El Plan de Movilidad, que se aprobará inicialmente en unos días, prevé crear carriles bus para reducir el tiempo de los trayectos en un 30% a partir de 2031.
Reforzar las líneas del autobús urbano, reducir la dependencia del vehículo privado e incentivar las apuestas por los vehículos de bajas emisiones. Son las líneas maestras del nuevo Plan de Movilidad Urbana Sostenible (PMUS), que el Ayuntamiento prevé aprobar inicialmente en Junta de Gobierno a lo largo de esta semana con la intención de acelerar medidas como modificación de los trazados actuales del TUA para atender peticiones vecinales como el incremento de servicios que pasan por Latores y La Manjoya o la creación de rutas que permita a los vecinos de Colloto poder desplazarse en el bus urbano al HUCA. «La mejora del transporte público es para este gobierno una prioridad absoluta», apunta el concejal de Movilidad, Nacho Cuesta.
El nuevo documento aspira a dibujar la estrategia a medio y largo plazo de la ciudad en búsqueda de varios objetivos ambiciosos.

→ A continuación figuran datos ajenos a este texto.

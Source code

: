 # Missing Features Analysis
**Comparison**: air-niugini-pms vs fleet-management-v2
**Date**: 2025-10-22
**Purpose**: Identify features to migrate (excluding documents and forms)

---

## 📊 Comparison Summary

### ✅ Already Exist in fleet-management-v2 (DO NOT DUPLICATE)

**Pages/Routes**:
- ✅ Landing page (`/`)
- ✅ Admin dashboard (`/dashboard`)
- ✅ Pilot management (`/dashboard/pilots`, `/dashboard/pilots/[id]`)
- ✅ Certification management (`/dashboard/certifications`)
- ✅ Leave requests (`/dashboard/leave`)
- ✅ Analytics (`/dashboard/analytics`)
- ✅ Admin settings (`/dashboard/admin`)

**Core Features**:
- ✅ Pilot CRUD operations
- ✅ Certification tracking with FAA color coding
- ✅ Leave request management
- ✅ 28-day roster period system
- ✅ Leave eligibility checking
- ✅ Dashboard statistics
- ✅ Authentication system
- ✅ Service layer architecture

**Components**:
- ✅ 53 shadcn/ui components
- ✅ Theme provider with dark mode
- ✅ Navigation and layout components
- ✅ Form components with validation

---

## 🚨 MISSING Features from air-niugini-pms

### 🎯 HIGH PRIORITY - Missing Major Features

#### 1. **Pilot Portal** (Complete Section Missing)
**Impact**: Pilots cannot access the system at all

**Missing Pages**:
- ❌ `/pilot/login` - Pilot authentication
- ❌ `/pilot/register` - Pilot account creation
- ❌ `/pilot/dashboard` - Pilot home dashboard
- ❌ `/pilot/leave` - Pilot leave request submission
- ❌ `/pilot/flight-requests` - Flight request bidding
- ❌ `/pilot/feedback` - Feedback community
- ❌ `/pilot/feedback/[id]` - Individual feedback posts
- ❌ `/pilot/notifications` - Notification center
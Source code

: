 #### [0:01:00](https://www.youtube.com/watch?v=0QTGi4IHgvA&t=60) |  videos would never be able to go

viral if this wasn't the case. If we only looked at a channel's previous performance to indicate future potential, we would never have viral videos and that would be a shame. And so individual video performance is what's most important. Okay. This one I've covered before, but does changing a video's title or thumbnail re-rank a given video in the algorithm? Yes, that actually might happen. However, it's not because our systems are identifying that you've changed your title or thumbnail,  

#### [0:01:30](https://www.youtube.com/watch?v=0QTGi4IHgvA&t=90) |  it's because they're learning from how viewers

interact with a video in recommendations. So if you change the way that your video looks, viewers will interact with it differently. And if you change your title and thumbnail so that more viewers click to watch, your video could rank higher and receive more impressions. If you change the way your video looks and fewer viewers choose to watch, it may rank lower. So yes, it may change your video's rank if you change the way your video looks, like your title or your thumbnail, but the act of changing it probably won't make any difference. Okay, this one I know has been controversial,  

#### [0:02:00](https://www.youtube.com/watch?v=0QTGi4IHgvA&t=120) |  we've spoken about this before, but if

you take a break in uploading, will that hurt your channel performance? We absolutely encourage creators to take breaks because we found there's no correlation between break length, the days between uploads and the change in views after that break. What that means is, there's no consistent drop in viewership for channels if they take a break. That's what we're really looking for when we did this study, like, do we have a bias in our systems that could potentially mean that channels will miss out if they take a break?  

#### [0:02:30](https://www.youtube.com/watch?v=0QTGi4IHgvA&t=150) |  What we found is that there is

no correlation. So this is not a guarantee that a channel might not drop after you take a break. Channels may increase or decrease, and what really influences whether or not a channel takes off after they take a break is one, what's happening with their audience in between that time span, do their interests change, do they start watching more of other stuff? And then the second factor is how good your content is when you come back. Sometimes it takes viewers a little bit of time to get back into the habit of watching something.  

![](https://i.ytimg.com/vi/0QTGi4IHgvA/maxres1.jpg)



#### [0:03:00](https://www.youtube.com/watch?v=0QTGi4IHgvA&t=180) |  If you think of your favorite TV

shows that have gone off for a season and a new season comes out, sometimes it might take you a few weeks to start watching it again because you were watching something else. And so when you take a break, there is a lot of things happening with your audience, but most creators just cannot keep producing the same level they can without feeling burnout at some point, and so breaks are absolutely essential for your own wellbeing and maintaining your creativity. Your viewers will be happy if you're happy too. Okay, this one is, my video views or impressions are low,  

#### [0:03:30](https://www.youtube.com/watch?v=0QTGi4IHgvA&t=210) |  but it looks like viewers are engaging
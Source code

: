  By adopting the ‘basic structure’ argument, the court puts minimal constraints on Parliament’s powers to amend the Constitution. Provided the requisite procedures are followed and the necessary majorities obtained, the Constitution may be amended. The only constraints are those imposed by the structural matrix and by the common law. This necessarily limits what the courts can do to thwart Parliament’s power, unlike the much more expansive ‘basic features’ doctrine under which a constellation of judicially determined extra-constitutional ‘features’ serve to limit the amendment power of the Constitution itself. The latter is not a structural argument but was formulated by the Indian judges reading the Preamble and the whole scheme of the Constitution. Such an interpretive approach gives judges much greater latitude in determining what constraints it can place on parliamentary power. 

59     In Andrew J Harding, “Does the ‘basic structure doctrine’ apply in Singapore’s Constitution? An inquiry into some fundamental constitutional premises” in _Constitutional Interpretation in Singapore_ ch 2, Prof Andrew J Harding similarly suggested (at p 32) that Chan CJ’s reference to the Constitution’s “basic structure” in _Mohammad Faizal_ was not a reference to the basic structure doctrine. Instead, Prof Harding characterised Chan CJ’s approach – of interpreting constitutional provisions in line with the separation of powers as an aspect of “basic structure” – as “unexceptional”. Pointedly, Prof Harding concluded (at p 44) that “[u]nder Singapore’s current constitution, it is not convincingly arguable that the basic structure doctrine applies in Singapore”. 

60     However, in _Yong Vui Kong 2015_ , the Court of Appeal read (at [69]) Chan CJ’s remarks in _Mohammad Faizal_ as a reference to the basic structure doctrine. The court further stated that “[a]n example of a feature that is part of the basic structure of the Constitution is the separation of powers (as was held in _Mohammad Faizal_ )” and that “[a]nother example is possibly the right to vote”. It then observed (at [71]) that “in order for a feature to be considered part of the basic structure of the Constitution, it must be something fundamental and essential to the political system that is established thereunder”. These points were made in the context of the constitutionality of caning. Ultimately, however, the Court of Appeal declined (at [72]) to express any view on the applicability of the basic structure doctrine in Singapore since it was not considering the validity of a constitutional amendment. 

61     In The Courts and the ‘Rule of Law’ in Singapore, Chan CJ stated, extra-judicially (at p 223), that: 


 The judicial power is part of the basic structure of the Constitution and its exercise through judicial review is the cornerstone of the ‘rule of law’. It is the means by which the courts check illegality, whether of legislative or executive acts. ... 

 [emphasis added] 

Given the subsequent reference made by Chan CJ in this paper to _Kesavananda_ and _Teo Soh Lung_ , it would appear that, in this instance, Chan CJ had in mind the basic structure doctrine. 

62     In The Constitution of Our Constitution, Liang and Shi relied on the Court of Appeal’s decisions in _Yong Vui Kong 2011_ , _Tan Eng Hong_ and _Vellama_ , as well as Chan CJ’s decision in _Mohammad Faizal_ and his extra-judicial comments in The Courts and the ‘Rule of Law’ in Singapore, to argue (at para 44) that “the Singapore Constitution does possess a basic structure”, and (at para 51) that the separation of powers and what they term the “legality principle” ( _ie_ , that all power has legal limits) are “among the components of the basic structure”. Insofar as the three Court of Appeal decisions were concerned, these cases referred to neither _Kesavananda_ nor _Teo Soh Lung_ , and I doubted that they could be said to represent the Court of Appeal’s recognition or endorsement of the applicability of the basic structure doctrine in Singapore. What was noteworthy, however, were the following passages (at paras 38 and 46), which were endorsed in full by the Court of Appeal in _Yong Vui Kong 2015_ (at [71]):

El Consistorio quiere poner en marcha a partir de 2031, cuando vence la actual concesión de TUA, un plan para reducir en un 30% el tiempo medio de todos los trayectos mediante la creación de carriles bus y sistemas sofisticados de priorización semafórica. Para ello ya tiene diseñada una red de «corredores urbanos de altas prestaciones», llamados a posibilitar que «la población pueda acceder a cualquier parte de la ciudad en menos de 30 minutos».